### Task details
Scan the material below, then work out how many of its lines contain the word "Shift"; reply with that number only.

### Material for this exercise

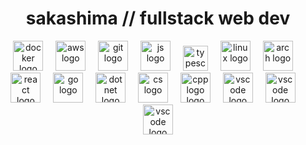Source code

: <h1 align="center"> sakashima // fullstack web dev </h1>

<div align="center">
  <img src="https://skillicons.dev/icons?i=docker" height="48" alt="docker logo"  />
  <img width="12" />
  <img src="https://skillicons.dev/icons?i=aws" height="48" alt="aws logo"  />
  <img width="12" />
  <img src="https://skillicons.dev/icons?i=git" height="48" alt="git logo"  />
  <img width="12" />
  <img src="https://skillicons.dev/icons?i=js" height="48" alt="js logo"  />
  <img width="12" />
  <img src="https://skillicons.dev/icons?i=ts" height="40" alt="typescript logo"  />
  <img width="12" />
  <img src="https://skillicons.dev/icons?i=linux" height="48" alt="linux logo"  />
  <img width="12" />
  <img src="https://skillicons.dev/icons?i=arch" height="48" alt="arch logo"  />
  <img width="12" />
  <img src="https://skillicons.dev/icons?i=react" height="48" alt="react logo"  />
  <img width="12" />
  <img src="https://skillicons.dev/icons?i=go" height="48" alt="go logo"  />
  <img width="12" />
  <img src="https://skillicons.dev/icons?i=dotnet" height="48" alt="dotnet logo"  />
  <img width="12" />
  <img src="https://skillicons.dev/icons?i=cs" height="48" alt="cs logo"  />
  <img width="12" />
  <img src="https://skillicons.dev/icons?i=cpp" height="48" alt="cpplogo logo"  />
  <img width="12" />
  <img src="https://skillicons.dev/icons?i=vscode" height="48" alt="vscode logo"  />
  <img width="12" />
  <img src="https://skillicons.dev/icons?i=vscode" height="48" alt="vscode logo"  />
  <img width="12" />
  <img src="https://skillicons.dev/icons?i=visualstudio" height="48" alt="vscode logo"  />
</div>
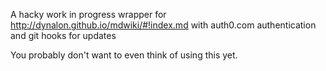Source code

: A hacky work in progress wrapper for http://dynalon.github.io/mdwiki/#!index.md with auth0.com authentication and git hooks for updates

You probably don't want to even think of using this yet.
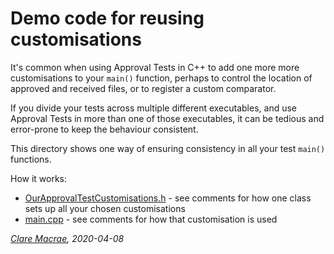# Demo code for reusing customisations 

It's common when using Approval Tests in C++ to add one more more customisations to your `main()` function, perhaps to control the location of approved and received files, or to register a custom comparator.

If you divide your tests across multiple different executables, and use Approval Tests in more than one of those executables, it can be tedious and error-prone to keep the behaviour consistent.

This directory shows one way of ensuring consistency in all your test `main()` functions.

How it works:

* [OurApprovalTestCustomisations.h](OurApprovalTestCustomisations.h) - see comments for how one class sets up all your chosen customisations
* [main.cpp](main.cpp) - see comments for how that customisation is used

*[Clare Macrae](https://claremacrae.co.uk/consulting/hire_me.html), 2020-04-08*
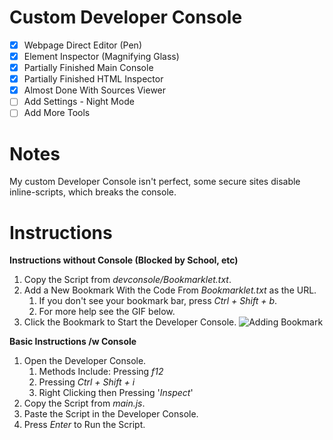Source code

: # Custom Developer Console
- [x] Webpage Direct Editor (Pen)
- [x] Element Inspector (Magnifying Glass)
- [x] Partially Finished Main Console
- [x] Partially Finished HTML Inspector
- [x] Almost Done With Sources Viewer
- [ ] Add Settings - Night Mode
- [ ] Add More Tools

# Notes
My custom Developer Console isn't perfect, some secure sites disable inline-scripts, which breaks the console.

# Instructions
**Instructions without Console (Blocked by School, etc)**
1. Copy the Script from *devconsole/Bookmarklet.txt*.
1. Add a New Bookmark With the Code From *Bookmarklet.txt* as the URL.
   1. If you don't see your bookmark bar, press *Ctrl + Shift + b*.
   1. For more help see the GIF below.
1. Click the Bookmark to Start the Developer Console.
![Adding Bookmark](https://media.discordapp.net/attachments/494518655200002072/557344351253168128/Dev.gif)

**Basic Instructions /w Console**
1. Open the Developer Console.
   1. Methods Include: Pressing *f12*
   1. Pressing *Ctrl + Shift + i*
   1. Right Clicking then Pressing '*Inspect*'
1. Copy the Script from *main.js*.
1. Paste the Script in the Developer Console.
1. Press *Enter* to Run the Script.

### Task solution
2